# [Task directions]
Reproduce all the material verbatim, down to the last line.

# [Given data]
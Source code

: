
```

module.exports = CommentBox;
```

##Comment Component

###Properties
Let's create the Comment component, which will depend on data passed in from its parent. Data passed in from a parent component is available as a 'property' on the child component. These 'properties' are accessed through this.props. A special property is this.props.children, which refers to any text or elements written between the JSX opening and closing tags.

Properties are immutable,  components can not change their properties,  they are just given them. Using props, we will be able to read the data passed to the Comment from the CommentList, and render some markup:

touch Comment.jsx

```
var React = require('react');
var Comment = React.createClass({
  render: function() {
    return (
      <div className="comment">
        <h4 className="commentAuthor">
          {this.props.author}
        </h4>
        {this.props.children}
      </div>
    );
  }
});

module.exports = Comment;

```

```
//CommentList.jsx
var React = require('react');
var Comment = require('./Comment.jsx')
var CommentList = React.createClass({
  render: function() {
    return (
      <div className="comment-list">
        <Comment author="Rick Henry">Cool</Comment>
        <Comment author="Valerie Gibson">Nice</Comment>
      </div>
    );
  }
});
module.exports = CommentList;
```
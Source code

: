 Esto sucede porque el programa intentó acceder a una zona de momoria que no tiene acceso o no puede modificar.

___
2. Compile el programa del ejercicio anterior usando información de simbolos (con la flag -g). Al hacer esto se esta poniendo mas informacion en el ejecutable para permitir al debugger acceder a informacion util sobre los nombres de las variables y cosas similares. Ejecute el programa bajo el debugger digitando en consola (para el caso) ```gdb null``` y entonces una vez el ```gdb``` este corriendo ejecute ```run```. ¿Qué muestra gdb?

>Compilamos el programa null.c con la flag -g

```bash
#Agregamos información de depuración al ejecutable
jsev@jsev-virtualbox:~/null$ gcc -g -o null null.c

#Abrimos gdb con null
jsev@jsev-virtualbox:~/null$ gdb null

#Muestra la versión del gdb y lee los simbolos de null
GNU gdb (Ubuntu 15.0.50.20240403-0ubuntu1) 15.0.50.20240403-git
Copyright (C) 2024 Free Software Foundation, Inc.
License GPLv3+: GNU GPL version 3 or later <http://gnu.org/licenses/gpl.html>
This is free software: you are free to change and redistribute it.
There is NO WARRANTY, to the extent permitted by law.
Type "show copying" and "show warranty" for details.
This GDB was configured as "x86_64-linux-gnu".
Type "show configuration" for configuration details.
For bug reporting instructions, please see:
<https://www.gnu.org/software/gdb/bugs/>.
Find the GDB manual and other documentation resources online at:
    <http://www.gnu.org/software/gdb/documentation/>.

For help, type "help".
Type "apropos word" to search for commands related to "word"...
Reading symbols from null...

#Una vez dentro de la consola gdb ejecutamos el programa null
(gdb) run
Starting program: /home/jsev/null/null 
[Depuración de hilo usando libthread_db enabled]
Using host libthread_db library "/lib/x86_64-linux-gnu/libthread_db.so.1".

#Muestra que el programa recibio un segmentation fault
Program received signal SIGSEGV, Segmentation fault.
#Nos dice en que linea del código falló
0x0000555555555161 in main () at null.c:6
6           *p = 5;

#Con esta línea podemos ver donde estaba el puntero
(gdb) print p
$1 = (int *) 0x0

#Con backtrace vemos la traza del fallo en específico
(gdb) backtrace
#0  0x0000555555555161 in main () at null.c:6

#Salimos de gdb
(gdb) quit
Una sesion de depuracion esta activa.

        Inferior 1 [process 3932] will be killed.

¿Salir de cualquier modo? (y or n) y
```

# [Response for this exercise]
Source code

:
```

module.exports = CommentBox;
```

##Comment Component

###Properties
Let's create the Comment component, which will depend on data passed in from its parent. Data passed in from a parent component is available as a 'property' on the child component. These 'properties' are accessed through this.props. A special property is this.props.children, which refers to any text or elements written between the JSX opening and closing tags.

Properties are immutable,  components can not change their properties,  they are just given them. Using props, we will be able to read the data passed to the Comment from the CommentList, and render some markup:

touch Comment.jsx

```
var React = require('react');
var Comment = React.createClass({
  render: function() {
    return (
      <div className="comment">
        <h4 className="commentAuthor">
          {this.props.author}
        </h4>
        {this.props.children}
      </div>
    );
  }
});

module.exports = Comment;

```

```
//CommentList.jsx
var React = require('react');
var Comment = require('./Comment.jsx')
var CommentList = React.createClass({
  render: function() {
    return (
      <div className="comment-list">
        <Comment author="Rick Henry">Cool</Comment>
        <Comment author="Valerie Gibson">Nice</Comment>
      </div>
    );
  }
});
module.exports = CommentList;
```
Source code

: Esto sucede porque el programa intentó acceder a una zona de momoria que no tiene acceso o no puede modificar.

___
2. Compile el programa del ejercicio anterior usando información de simbolos (con la flag -g). Al hacer esto se esta poniendo mas informacion en el ejecutable para permitir al debugger acceder a informacion util sobre los nombres de las variables y cosas similares. Ejecute el programa bajo el debugger digitando en consola (para el caso) ```gdb null``` y entonces una vez el ```gdb``` este corriendo ejecute ```run```. ¿Qué muestra gdb?

>Compilamos el programa null.c con la flag -g

```bash
#Agregamos información de depuración al ejecutable
jsev@jsev-virtualbox:~/null$ gcc -g -o null null.c

#Abrimos gdb con null
jsev@jsev-virtualbox:~/null$ gdb null

#Muestra la versión del gdb y lee los simbolos de null
GNU gdb (Ubuntu 15.0.50.20240403-0ubuntu1) 15.0.50.20240403-git
Copyright (C) 2024 Free Software Foundation, Inc.
License GPLv3+: GNU GPL version 3 or later <http://gnu.org/licenses/gpl.html>
This is free software: you are free to change and redistribute it.
There is NO WARRANTY, to the extent permitted by law.
Type "show copying" and "show warranty" for details.
This GDB was configured as "x86_64-linux-gnu".
Type "show configuration" for configuration details.
For bug reporting instructions, please see:
<https://www.gnu.org/software/gdb/bugs/>.
Find the GDB manual and other documentation resources online at:
    <http://www.gnu.org/software/gdb/documentation/>.

For help, type "help".
Type "apropos word" to search for commands related to "word"...
Reading symbols from null...

#Una vez dentro de la consola gdb ejecutamos el programa null
(gdb) run
Starting program: /home/jsev/null/null 
[Depuración de hilo usando libthread_db enabled]
Using host libthread_db library "/lib/x86_64-linux-gnu/libthread_db.so.1".

#Muestra que el programa recibio un segmentation fault
Program received signal SIGSEGV, Segmentation fault.
#Nos dice en que linea del código falló
0x0000555555555161 in main () at null.c:6
6           *p = 5;

#Con esta línea podemos ver donde estaba el puntero
(gdb) print p
$1 = (int *) 0x0

#Con backtrace vemos la traza del fallo en específico
(gdb) backtrace
#0  0x0000555555555161 in main () at null.c:6

#Salimos de gdb
(gdb) quit
Una sesion de depuracion esta activa.

        Inferior 1 [process 3932] will be killed.

¿Salir de cualquier modo? (y or n) y
```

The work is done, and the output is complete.